TASK PROMPT: Determine how many lines of the material below contain "brute". Report only that figure.

RECORDED INFORMATION:
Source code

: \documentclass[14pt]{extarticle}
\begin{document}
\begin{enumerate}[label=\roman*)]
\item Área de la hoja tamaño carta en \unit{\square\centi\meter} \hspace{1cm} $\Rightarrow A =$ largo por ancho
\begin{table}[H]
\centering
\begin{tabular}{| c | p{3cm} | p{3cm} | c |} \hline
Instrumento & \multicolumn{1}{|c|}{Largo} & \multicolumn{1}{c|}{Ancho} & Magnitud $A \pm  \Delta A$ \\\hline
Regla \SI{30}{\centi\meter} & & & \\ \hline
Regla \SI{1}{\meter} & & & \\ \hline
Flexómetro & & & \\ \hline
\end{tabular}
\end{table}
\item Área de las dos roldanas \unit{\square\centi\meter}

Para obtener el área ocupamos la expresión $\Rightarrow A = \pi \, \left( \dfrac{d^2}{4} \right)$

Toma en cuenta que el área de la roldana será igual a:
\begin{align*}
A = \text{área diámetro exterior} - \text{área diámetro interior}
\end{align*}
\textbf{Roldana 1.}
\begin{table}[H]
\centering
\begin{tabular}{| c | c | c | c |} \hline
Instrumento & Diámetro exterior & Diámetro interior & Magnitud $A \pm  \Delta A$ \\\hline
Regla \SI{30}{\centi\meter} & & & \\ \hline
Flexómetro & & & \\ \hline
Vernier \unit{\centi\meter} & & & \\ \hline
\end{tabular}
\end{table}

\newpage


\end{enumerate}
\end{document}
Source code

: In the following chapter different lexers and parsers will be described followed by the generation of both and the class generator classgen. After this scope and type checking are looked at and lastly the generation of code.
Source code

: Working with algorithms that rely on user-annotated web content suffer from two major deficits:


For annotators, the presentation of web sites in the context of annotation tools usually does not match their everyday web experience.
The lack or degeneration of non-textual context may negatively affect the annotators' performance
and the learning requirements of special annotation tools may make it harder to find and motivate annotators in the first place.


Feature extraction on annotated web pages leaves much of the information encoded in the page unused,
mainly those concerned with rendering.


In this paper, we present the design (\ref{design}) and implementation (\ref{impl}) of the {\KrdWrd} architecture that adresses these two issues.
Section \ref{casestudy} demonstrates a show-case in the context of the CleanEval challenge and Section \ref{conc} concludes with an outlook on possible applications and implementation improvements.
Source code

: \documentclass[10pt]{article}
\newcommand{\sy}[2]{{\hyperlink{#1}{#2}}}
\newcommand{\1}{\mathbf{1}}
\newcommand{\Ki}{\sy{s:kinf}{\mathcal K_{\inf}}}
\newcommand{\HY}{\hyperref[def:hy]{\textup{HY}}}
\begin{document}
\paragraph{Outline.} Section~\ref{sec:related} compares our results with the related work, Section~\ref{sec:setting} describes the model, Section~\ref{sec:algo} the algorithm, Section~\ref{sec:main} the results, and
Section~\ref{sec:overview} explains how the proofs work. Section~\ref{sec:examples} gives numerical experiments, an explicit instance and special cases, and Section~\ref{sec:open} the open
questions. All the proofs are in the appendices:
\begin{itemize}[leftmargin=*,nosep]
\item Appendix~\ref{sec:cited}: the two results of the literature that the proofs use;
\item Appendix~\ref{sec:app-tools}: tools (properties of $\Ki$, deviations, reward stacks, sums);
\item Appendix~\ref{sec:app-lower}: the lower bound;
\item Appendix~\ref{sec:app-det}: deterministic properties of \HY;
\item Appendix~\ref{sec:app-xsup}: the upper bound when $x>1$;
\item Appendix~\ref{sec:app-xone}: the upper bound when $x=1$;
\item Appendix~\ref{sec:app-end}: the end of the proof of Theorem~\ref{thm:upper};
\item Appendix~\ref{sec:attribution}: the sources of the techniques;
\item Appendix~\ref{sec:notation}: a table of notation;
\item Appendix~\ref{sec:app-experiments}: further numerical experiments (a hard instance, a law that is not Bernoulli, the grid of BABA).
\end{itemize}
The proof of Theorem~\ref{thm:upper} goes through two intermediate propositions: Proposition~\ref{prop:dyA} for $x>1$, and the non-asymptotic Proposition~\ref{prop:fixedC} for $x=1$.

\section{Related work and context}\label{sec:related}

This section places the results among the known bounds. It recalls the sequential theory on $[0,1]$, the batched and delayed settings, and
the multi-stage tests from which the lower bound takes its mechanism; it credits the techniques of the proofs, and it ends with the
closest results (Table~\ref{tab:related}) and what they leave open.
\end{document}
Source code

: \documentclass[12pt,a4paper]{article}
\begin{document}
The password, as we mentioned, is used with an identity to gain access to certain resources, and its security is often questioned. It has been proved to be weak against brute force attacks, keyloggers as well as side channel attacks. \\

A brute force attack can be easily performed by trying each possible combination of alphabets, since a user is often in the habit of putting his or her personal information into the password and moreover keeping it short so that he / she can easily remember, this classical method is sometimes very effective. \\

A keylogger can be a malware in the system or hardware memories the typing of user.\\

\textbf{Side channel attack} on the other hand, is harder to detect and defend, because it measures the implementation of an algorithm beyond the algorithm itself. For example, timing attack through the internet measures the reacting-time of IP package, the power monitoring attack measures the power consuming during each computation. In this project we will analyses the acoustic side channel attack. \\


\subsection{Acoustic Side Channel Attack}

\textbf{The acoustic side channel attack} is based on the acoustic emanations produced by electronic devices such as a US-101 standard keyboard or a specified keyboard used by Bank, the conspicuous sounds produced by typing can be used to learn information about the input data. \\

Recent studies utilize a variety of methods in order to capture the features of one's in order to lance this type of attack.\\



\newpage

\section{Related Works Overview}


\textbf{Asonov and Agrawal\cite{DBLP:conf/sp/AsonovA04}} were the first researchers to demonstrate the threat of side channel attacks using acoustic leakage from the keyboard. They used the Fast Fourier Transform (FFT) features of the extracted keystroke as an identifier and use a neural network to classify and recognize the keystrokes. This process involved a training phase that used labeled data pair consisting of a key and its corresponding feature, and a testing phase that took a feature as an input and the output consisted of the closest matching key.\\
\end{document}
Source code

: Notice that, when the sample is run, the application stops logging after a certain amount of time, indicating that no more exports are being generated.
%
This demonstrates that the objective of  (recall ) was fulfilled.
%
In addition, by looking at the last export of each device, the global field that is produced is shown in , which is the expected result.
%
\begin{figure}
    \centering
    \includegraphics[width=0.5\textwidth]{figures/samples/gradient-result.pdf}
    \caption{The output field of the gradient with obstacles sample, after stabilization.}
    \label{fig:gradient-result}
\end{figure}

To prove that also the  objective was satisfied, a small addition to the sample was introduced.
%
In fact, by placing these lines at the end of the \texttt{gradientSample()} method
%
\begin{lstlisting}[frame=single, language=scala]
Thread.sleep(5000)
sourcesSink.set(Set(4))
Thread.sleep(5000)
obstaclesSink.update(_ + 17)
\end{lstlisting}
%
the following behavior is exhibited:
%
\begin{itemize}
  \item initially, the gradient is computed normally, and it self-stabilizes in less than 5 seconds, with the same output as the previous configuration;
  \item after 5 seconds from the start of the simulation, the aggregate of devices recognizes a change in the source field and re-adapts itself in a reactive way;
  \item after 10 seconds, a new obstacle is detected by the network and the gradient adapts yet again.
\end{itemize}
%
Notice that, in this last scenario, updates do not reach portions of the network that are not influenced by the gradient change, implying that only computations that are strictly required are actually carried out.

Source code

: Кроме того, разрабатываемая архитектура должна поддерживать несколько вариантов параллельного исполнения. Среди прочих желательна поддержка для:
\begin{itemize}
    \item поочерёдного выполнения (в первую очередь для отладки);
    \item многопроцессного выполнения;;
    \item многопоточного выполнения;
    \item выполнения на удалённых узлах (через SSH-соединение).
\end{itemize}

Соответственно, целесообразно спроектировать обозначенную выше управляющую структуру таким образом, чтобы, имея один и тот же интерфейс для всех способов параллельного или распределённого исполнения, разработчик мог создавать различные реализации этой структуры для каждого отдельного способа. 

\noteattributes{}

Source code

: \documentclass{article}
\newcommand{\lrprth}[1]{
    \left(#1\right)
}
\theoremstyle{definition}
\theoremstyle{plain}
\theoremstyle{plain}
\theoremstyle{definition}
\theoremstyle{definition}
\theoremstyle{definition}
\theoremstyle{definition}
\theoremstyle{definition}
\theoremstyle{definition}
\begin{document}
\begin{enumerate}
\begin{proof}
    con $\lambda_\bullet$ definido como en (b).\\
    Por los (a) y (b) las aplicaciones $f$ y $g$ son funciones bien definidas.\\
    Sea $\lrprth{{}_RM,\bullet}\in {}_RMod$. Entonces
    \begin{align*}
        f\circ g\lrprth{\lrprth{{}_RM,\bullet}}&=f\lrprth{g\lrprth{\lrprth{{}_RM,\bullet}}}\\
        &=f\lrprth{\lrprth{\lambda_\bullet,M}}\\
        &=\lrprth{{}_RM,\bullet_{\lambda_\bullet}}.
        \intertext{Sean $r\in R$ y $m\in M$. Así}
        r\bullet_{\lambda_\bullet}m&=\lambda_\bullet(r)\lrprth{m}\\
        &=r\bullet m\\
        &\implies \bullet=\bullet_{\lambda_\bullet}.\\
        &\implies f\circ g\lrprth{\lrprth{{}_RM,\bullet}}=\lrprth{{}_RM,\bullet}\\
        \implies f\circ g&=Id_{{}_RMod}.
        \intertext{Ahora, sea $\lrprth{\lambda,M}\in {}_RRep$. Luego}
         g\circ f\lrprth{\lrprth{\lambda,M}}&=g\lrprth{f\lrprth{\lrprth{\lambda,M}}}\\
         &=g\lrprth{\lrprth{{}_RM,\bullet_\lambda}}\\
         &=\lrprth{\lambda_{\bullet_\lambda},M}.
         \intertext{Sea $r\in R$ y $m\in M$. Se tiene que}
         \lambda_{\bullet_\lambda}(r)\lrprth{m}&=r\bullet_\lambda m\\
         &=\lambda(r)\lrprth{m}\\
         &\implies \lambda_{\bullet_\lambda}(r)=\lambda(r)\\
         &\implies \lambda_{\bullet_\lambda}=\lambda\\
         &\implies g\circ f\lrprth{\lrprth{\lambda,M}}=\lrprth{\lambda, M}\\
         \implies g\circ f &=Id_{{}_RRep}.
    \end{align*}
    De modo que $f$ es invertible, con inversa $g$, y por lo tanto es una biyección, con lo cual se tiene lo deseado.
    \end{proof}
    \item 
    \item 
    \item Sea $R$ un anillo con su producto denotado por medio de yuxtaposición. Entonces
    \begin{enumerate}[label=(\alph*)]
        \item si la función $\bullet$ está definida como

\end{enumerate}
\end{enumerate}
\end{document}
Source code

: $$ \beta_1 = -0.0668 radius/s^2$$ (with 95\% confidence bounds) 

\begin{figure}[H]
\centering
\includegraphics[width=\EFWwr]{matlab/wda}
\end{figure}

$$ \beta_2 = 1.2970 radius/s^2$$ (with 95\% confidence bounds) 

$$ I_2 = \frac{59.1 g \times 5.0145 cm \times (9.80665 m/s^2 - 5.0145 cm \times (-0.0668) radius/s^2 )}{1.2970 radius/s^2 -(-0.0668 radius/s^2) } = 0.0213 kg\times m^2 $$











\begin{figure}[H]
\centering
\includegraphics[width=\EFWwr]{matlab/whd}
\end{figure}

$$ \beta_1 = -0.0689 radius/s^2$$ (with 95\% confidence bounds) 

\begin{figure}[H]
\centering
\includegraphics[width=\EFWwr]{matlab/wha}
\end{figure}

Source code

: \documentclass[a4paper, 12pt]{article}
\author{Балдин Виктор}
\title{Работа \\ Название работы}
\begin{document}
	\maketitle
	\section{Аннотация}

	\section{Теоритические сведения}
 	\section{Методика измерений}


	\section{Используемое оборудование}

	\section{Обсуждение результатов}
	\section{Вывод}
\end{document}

ANSWER BOX: 2